The standard is simple: a capable employee should be able to perform the task and produce the expected records using the document—without needing tribal knowledge.
Common signals
- Procedures describe intent, but not steps (or steps aren’t in the order work happens).
- Roles are ambiguous (“the business”, “the team”, “someone reviews”).
- Records are missing or scattered (nothing shows the step occurred).
- Documents are inconsistent across teams (different formats, labels, and depth).
- Updates are painful because there’s no template discipline.
How the work runs
Drafting is paired with stakeholder review so the content reflects the process as described and agreed.

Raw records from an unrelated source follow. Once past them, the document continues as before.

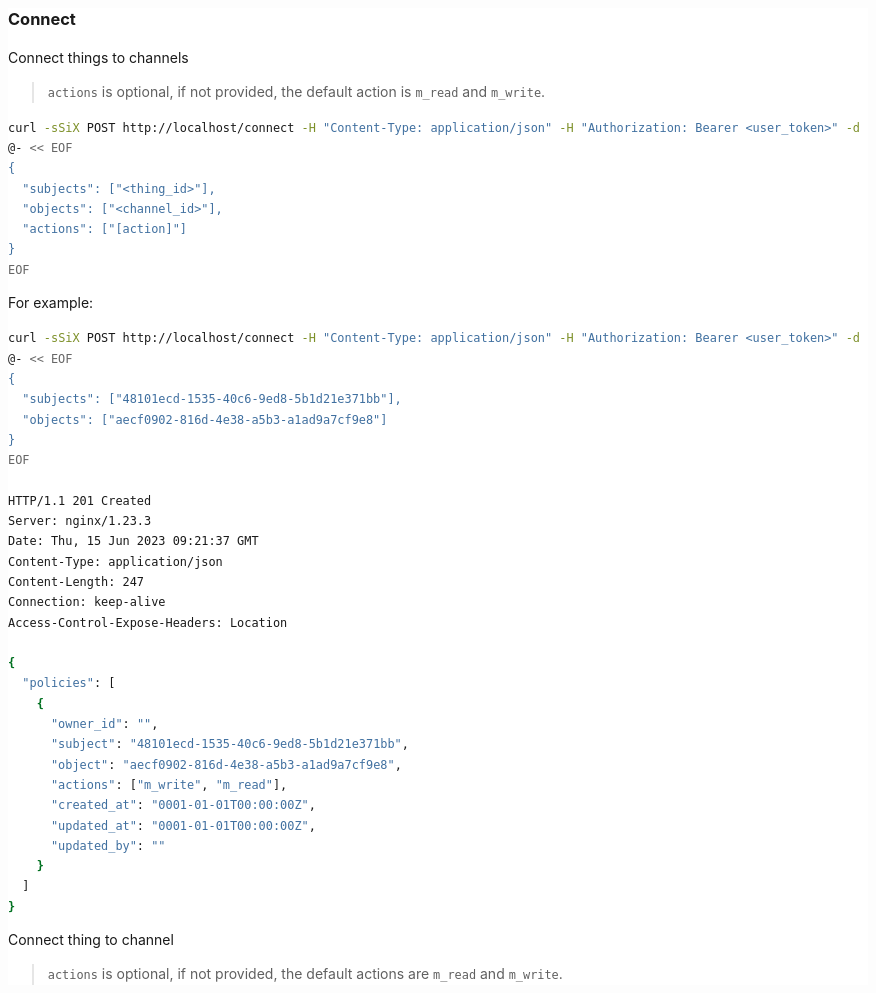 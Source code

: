 ### Connect

Connect things to channels

> `actions` is optional, if not provided, the default action is `m_read` and `m_write`.

```bash
curl -sSiX POST http://localhost/connect -H "Content-Type: application/json" -H "Authorization: Bearer <user_token>" -d @- << EOF
{
  "subjects": ["<thing_id>"],
  "objects": ["<channel_id>"],
  "actions": ["[action]"]
}
EOF
```

For example:

```bash
curl -sSiX POST http://localhost/connect -H "Content-Type: application/json" -H "Authorization: Bearer <user_token>" -d @- << EOF
{
  "subjects": ["48101ecd-1535-40c6-9ed8-5b1d21e371bb"],
  "objects": ["aecf0902-816d-4e38-a5b3-a1ad9a7cf9e8"]
}
EOF

HTTP/1.1 201 Created
Server: nginx/1.23.3
Date: Thu, 15 Jun 2023 09:21:37 GMT
Content-Type: application/json
Content-Length: 247
Connection: keep-alive
Access-Control-Expose-Headers: Location

{
  "policies": [
    {
      "owner_id": "",
      "subject": "48101ecd-1535-40c6-9ed8-5b1d21e371bb",
      "object": "aecf0902-816d-4e38-a5b3-a1ad9a7cf9e8",
      "actions": ["m_write", "m_read"],
      "created_at": "0001-01-01T00:00:00Z",
      "updated_at": "0001-01-01T00:00:00Z",
      "updated_by": ""
    }
  ]
}
```

Connect thing to channel

> `actions` is optional, if not provided, the default actions are `m_read` and `m_write`.


[api]: https://absmach.github.io/magistrala
[predefined-policies]: /authorization/#summary-of-defined-policies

Interview stakeholders and walk through the process (screenshare or on-site) to capture workflow, systems, and artifacts used.
Identify the requirement or control intent and the records/artifacts typically produced to support it.
Write steps, decision points, escalations, and records retention.
Stakeholders step through the draft; we tighten clarity, sequencing, and decision points.
Effective date, revision log, owner, related forms/job aids.
Short comms/training script to drive adoption.
What you get
You get usable documents—not generic templates—and a structure that makes future updates easy.
Boundary: McLean Risk drafts the documentation and traceability artifacts and facilitates stakeholder review. Implementation, ongoing execution, and final approvals remain with the client.
Clear intent, scope, definitions, and governance hooks.
Numbered steps, roles, systems, requirements alignment, and record points.
Shorter documents for high-frequency tasks.
Optional table: requirement → step → record/artifact.
Consistency rules so the library doesn’t drift.
What changes require re-approval, retraining, or re-publication (client-governed).
Quick self-check
Use this as a fast “is our library usable?” gut check.
- Steps are numbered and each step is one action + one expected outcome.
- Roles are specific (job title/function) and approvals are explicit.
- Decision points are written as If/Then branches.
- Records/artifacts to retain are listed next to the step that produces them.
- Exceptions and escalations are defined (not implied).
- Each document has an owner and a suggested review interval (client-governed).
FAQ
Can you rewrite existing procedures instead of starting from scratch?
Yes. Most of the time a rewrite is faster: keep what’s accurate, fix sequencing, clarify roles, add records/artifacts, and align to a standard template.
How long should a procedure be?
Long enough to execute correctly, short enough to be used. Many strong SOPs land in the 2–6 page range, plus a one-page job aid.
Can you deliver in SharePoint/MediaWiki formats?
Yes. The content model stays consistent; formatting and navigation are adapted to your platform.
Who approves the final content?
The client. McLean Risk drafts and facilitates stakeholder review; final approvals remain with your governance process.